> _Directions_: Reproduce the listing that follows in full. Omit its images.

━━ Provided information

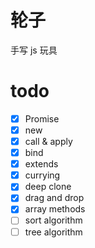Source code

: # 轮子

手写 js 玩具

# todo

- [x] Promise
- [x] new
- [x] call & apply
- [x] bind
- [x] extends
- [x] currying
- [x] deep clone
- [x] drag and drop
- [x] array methods
- [ ] sort algorithm
- [ ] tree algorithm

━━━━

> _Task output_:
Source code

: # 轮子

手写 js 玩具

# todo

- [x] Promise
- [x] new
- [x] call & apply
- [x] bind
- [x] extends
- [x] currying
- [x] deep clone
- [x] drag and drop
- [x] array methods
- [ ] sort algorithm
- [ ] tree algorithm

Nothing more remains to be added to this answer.